*About this task*. Read the entries below and pull out each line with the string "cart".

[Records contained in a dataset]
☆ ☆ ☆

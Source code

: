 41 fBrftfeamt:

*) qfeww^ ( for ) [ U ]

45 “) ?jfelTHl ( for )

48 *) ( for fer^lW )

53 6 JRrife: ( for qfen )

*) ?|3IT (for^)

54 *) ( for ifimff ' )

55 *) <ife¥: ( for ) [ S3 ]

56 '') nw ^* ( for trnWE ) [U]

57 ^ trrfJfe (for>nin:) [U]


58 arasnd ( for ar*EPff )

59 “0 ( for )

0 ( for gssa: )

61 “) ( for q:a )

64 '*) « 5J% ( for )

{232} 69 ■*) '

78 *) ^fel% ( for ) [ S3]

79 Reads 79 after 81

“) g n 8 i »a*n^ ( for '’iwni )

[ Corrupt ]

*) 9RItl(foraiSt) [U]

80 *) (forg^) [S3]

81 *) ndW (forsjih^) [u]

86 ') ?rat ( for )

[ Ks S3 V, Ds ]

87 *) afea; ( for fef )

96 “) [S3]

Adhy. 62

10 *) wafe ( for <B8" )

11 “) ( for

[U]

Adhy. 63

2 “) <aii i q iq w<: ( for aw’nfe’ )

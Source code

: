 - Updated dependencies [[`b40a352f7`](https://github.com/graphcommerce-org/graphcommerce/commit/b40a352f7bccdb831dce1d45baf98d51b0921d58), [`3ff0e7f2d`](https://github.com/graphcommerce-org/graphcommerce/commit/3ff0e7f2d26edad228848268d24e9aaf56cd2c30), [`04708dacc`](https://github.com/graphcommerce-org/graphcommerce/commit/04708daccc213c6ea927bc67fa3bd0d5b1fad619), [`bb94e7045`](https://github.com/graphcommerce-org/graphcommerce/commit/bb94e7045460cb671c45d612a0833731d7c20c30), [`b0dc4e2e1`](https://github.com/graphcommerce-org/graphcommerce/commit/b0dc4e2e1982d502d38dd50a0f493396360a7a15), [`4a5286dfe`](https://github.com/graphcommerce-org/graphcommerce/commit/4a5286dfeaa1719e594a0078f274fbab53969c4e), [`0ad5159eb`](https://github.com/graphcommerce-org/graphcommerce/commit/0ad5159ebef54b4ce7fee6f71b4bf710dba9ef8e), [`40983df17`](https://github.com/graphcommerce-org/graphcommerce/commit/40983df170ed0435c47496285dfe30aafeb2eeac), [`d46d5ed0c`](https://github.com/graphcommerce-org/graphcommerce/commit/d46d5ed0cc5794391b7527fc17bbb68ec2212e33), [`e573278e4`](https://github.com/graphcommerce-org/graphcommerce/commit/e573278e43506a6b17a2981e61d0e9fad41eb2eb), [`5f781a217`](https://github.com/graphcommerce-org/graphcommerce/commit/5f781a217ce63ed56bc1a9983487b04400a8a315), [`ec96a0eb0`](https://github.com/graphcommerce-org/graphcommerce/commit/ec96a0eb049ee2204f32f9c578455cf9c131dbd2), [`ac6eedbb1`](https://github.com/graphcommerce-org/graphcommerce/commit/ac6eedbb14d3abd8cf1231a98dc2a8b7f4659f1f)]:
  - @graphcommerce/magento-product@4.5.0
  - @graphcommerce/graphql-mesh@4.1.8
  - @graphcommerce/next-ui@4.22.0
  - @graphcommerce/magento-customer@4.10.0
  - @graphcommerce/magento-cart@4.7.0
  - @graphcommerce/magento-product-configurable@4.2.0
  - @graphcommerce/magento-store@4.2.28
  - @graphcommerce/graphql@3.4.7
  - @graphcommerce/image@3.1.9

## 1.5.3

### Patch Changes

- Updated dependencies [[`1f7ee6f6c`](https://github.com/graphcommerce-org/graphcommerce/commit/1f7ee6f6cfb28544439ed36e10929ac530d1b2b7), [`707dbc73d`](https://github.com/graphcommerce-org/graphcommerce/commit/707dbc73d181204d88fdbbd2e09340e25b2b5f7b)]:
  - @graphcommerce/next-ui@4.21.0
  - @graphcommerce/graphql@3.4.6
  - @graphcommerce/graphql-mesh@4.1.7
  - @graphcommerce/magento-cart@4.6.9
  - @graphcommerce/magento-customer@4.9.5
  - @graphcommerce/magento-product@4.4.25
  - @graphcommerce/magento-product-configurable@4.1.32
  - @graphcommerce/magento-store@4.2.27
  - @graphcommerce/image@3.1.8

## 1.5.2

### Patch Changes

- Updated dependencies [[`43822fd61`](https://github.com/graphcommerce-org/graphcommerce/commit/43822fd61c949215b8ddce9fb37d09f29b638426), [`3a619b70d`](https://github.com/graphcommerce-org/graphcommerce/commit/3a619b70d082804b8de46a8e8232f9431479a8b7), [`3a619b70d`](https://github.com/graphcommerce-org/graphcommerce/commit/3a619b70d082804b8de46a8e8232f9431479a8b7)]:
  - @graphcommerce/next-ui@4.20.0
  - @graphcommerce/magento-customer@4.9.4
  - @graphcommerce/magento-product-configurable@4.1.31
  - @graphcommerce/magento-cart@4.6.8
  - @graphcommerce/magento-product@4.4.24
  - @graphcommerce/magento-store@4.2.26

☆ ☆ ☆

*Task output*.
  - @graphcommerce/magento-cart@4.7.0
  - @graphcommerce/magento-cart@4.6.9
  - @graphcommerce/magento-cart@4.6.8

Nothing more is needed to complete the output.